Red Hatは米国時間10月16日、構成管理およびDevOpsツールで有名なAnsibleの買収契約を正式に締結したことを発表した。買収手続きは慣習的な完了条件に従い、10月中に完了する予定。買収金額は公表されていない。
AnsibleはIT環境の自動化を促進する構成管理およびDevOpsツールのベンダー。Red Hatによると、Ansibleのツールはエージェントが不要であり、自動化を妨げる最大の要因である特別なコーディングスキルも必要としないという、競合製品にはない特長を備えている。GitHubにおける同社のプロジェクトはオープンソースの自動化ツールとして高い支持を集めており、1200名のメンバーを擁する活発なコミュニティーが存在するという。また、同社のツールはFortune 100企業の大規模クラウド環境での採用も進んでいるほか、2015年には優れたオープンソースソフトウェアを選出するInfoWorld Bossie Awardsを獲得するなど、各所で極めて高く評価されているという。
Red HatがAnsibleを買収した目的は、ハイブリッドクラウド環境へのアプリケーション導入に伴う複雑性の解消とコストの削減だ。同社は今後、管理プラットフォーム「Red Hat CloudForms」、包括的なライフサイクル管理ツール「Red Hat Satellite」、IT自動化とDevOpsのプラットフォーム「Ansible」と「Ansible Tower」など、Ansibleのテクノロジを搭載した各種ツールの市場投入を予定している。Red Hat CloudFormsは、複数のハイブリッドクラウドにまたがるポリシーベースの制御などを実現する。Red Hat Satelliteは、インフラストラクチャのプロビジョニング、ソフトウェア配信、パッチ管理、各種監査などの機能を提供する。Ansible Towerは、IT環境を自動化し、ハイブリッドクラウドへの複数階層アプリケーション導入を効率化する。

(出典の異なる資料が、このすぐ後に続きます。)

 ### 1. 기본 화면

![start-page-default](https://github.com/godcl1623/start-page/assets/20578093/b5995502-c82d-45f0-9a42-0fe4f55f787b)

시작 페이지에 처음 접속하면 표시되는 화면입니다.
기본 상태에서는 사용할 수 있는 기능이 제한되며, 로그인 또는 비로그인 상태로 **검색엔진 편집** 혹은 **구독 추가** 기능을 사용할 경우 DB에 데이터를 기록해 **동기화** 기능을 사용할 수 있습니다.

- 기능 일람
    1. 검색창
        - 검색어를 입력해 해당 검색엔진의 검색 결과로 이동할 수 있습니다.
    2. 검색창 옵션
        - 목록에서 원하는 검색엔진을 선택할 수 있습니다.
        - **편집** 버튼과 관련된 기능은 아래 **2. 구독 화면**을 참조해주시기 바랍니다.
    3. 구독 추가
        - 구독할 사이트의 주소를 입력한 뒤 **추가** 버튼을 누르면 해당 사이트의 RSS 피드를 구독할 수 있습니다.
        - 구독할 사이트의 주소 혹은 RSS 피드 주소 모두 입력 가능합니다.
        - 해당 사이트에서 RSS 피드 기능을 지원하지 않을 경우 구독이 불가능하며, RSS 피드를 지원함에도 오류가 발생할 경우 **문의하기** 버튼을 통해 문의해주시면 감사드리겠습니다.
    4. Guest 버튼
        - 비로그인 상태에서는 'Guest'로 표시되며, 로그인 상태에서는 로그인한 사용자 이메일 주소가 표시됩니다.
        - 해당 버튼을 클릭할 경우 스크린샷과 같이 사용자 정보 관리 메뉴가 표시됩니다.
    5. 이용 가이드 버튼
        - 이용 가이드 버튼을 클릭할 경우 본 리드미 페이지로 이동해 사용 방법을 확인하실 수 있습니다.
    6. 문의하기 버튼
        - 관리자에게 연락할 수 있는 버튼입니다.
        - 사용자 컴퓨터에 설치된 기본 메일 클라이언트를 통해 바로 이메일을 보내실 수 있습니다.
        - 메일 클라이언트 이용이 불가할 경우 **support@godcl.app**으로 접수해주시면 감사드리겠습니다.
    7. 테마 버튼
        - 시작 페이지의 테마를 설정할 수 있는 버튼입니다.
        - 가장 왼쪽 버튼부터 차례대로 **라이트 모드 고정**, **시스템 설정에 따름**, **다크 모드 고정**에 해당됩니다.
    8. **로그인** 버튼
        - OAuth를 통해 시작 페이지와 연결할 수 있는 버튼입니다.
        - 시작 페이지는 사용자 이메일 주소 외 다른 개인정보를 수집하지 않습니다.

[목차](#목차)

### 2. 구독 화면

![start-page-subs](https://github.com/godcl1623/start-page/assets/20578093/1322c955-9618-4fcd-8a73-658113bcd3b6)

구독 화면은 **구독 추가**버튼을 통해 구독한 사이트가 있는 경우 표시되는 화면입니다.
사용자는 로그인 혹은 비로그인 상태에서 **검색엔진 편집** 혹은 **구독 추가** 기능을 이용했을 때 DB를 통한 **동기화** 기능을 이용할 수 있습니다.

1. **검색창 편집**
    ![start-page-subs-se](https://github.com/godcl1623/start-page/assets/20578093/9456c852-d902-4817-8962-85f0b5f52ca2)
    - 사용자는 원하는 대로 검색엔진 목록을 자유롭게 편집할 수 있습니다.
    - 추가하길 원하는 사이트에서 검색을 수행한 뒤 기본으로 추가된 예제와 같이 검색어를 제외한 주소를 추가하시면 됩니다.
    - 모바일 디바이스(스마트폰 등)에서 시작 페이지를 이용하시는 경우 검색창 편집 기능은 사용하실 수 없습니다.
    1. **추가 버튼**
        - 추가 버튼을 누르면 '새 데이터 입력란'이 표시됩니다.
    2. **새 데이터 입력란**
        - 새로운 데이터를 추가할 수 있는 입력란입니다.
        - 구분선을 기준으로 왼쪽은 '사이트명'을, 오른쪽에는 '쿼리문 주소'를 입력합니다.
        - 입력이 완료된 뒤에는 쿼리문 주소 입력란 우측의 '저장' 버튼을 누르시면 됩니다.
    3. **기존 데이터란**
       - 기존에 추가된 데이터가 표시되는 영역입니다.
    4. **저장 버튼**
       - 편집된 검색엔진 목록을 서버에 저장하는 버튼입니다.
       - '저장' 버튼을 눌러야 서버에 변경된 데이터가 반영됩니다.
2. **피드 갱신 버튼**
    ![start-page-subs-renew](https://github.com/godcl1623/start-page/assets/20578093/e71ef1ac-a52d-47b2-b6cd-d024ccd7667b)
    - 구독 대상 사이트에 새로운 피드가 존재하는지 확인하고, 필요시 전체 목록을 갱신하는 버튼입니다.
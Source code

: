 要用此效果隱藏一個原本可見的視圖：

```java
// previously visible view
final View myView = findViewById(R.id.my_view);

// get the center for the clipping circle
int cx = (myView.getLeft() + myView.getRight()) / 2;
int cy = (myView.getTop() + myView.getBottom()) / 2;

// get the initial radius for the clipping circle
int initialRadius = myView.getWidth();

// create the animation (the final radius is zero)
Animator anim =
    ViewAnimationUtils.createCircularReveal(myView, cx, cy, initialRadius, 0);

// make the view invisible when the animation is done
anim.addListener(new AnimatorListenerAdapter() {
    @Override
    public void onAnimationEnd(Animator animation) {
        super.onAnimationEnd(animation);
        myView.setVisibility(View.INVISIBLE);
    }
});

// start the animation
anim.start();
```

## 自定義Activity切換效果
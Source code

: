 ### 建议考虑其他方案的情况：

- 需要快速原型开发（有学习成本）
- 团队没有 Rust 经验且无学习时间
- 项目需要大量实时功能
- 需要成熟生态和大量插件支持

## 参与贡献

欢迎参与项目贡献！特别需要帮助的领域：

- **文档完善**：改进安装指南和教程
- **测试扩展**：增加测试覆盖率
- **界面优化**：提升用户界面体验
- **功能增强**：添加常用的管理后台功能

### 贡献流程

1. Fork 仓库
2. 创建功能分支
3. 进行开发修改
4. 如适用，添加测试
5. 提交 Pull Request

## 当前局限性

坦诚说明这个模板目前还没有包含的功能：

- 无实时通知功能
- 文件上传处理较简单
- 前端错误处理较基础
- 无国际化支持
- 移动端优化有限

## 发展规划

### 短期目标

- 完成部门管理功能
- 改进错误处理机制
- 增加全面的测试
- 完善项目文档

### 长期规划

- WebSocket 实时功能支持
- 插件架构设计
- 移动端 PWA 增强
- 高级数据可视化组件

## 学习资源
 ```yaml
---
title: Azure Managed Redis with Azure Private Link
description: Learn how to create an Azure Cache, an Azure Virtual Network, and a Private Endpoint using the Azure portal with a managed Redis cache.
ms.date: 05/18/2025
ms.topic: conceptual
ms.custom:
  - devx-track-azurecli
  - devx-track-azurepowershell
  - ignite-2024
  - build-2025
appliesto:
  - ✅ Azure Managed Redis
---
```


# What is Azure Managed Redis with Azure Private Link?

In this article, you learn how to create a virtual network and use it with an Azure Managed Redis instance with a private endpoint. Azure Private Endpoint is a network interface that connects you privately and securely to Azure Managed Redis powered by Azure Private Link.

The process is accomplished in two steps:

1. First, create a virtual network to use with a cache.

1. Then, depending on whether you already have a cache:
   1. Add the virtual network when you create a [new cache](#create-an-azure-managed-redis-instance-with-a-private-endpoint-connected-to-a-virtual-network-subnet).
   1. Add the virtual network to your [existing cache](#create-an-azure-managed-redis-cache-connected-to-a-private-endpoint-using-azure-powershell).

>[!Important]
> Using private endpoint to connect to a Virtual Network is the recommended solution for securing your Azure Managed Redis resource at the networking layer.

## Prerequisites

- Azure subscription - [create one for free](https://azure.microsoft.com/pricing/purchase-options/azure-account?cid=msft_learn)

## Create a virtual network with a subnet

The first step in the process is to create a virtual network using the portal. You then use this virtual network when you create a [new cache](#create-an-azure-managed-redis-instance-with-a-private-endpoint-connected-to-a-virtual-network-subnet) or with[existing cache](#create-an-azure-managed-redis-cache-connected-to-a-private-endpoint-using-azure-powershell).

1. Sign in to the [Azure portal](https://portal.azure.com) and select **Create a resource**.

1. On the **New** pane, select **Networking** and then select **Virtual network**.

今回の買収がRed Hatの収益に与える影響について、同社は買収を発表したプレスリリースの中で、2016会計年度(2016年2月29日締め)の第3四半期と第4四半期の収益に実質的な影響はなく、営業費用の増加は非GAAPベースで第3四半期に200万ドル(1株あたり0.01ドル)、第4四半期に400万ドル(1株あたり0.02ドル)に留まると予想している。